One crucial aspect of SARS-CoV-2 is the ability of the virus to rapidly mutate and create antigenically distinct strains. Changes in the amino acids and glycosylation or deglycosylation of sites create new epitopes by changing the previous epitopes. These established new epitopes form novel N-glycan shields that can mediate other contemporaneous SARS-CoV-2-neutralizing antibodies.

2. Introduction

2.1. Contextual Framework

The Original antigenic sin (OAS) theory, described in 1960 by Thomas Francis, states that the immune system preferentially uses immunological memory based on a previous infection when encountering a second, slightly different version of that foreign pathogen. This leaves the immune system “trapped” by its first response to each antigen and unable to mount potentially more effective responses during subsequent infections. Based on this theory, memory B and T cells induced during infections or vaccinations with the primary variant of the pathogen will freeze the new mutated epitopes’ specific naïve B and T cells (cross-reactive memory against specific naïve B or T cells) from the repertoire [1]. Some researchers argue that if a booster dose of the SARS-CoV-2 vaccine from the primary variant is administered, even when there are common epitopes between the two variants, the immune response against the new uncommon epitopes will be prevented, thus failing to enhance immunity [2]. Garrity et al. [3] introduced this process in relation to the human immunodeficiency virus (HIV) and coined it decotope, or immune decoy epitopes.
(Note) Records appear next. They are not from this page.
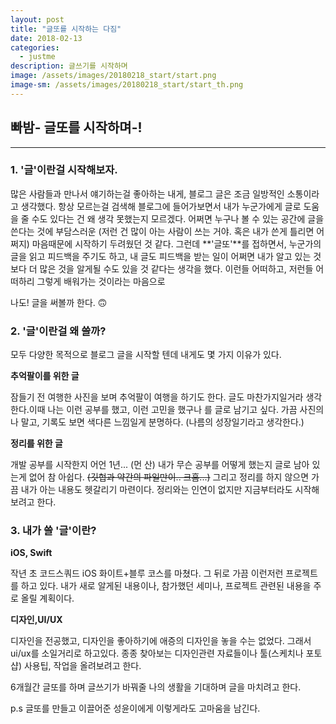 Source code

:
 ```yaml
---
layout: post
title: "글또를 시작하는 다짐"
date: 2018-02-13
categories:
  - justme
description: 글쓰기를 시작하며
image: /assets/images/20180218_start/start.png
image-sm: /assets/images/20180218_start/start_th.png
---
```



## 빠밤- 글또를 시작하며-!
---

  
  
  

### 1. '글'이란걸 시작해보자.
많은 사람들과 만나서 얘기하는걸 좋아하는 내게, 블로그 글은 조금 일방적인 소통이라고 생각했다. 항상 모르는걸 검색해 블로그에 들어가보면서 내가 누군가에게 글로 도움을 줄 수도 있다는 건 왜 생각 못했는지 모르겠다.
어쩌면 누구나 볼 수 있는 공간에 글을 쓴다는 것에 부담스러운 (저런 건 많이 아는 사람이 쓰는 거야. 혹은 내가 쓴게 틀리면 어쩌지) 마음때문에 시작하기 두려웠던 것 같다. 그런데 **'글또'**를 접하면서, 누군가의 글을 읽고 피드백을 주기도 하고, 내 글도 피드백을 받는 일이 어쩌면 내가 알고 있는 것보다 더 많은 것을 알게될 수도 있을 것 같다는 생각을 했다. 이런들 어떠하고, 저런들 어떠하리 그렇게 배워가는 것이라는 마음으로

나도! 글을 써볼까 한다. 🙃

  
  
  
### 2. '글'이란걸 왜 쓸까?

모두 다양한 목적으로 블로그 글을 시작할 텐데 내게도 몇 가지 이유가 있다.

  
**추억팔이를 위한 글**

잠들기 전 여행한 사진을 보며 추억팔이 여행을 하기도 한다. 글도 마찬가지일거라 생각한다.이때 나는 이런 공부를 했고, 이런 고민을 했구나 를 글로 남기고 싶다. 가끔 사진의 나 말고, 기록도 보면 색다른 느낌일게 분명하다. (나름의 성장일기라고 생각한다.)

  

**정리를 위한 글**

개발 공부를 시작한지 어언 1년... (먼 산) 내가 무슨 공부를 어떻게 했는지 글로 남아 있는게 없어 참 아쉽다. ~~(깃헙과 약간의 파일만이.. 크흠...)~~ 그리고 정리를 하지 않으면 가끔 내가 아는 내용도 헷갈리기 마련이다. 정리와는 인연이 없지만 지금부터라도 시작해보려고 한다.

  
  
  
### 3. 내가 쓸 '글'이란?
  

**iOS, Swift**

작년 초 코드스쿼드 iOS 화이트+블루 코스를 마쳤다. 그 뒤로 가끔 이런저런 프로젝트를 하고 있다. 내가 새로 알게된 내용이나, 참가했던 세미나, 프로젝트 관련된 내용을 주로 올릴 계획이다.

  

**디자인,UI/UX**

디자인을 전공했고, 디자인을 좋아하기에 애증의 디자인을 놓을 수는 없었다. 그래서 ui/ux를 소일거리로 하고있다. 종종 찾아보는 디자인관련 자료들이나 툴(스케치나 포토샵) 사용팁, 작업을 올려보려고 한다.



  
  

6개월간 글또를 하며 글쓰기가 바꿔줄 나의 생활을 기대하며 글을 마치려고 한다.

p.s 글또를 만들고 이끌어준 성윤이에게 이렇게라도 고마움을 남긴다.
This process was defined as a shift from immunodominant epitopes to a limited pool of neutralizing antibodies providing low protection [3,4]. Here, we argue against this notion and present several ways in which the immune system can still mount a response against mutated variants.

2.2. Perspective

Suppose a primary antigen with several epitopes enters the body. The epitopes are divided into several categories: exposed immunogenic epitopes, hidden immunogenic epitopes, exposed non-immunogenic epitopes, and hidden non-immunogenic epitopes. The exposed immunogenic epitopes (linear and conformational) are expected to naturally stimulate the cellular and humoral immune system and induce T and B cell memories. Similarly, the hidden immunogenic linear epitopes will stimulate the humoral and cellular immune systems by producing antigen-specific antibodies (Ab1) during the first immune reaction following exposure to the antigen. In the case of SARS-CoV-2, mutations might have several consequences: the exposed immunogenic epitopes may change so that the antibodies produced against these epitopes no longer can neutralize the virus, and the virus will remain pathogenic.
Furthermore, the production of anti-idiotype antibodies (Ab2) can be induced, specifically targeting Ab1 to inhibit its action by forming immune complexes. Paratopes of Ab2 can mimic antigens by binding to Ab1. Moreover, their structural similarities enable them to bind to the specific receptor of the original antigen and induce agonist or antagonist cell signaling in the cells targeted by the virus. This mechanism mimics the pathological reaction and triggers a long-term response after the first contact. Characterizing the action of Ab2 would help us to understand several adverse effects during SARS-CoV-2 infection or vaccination [5].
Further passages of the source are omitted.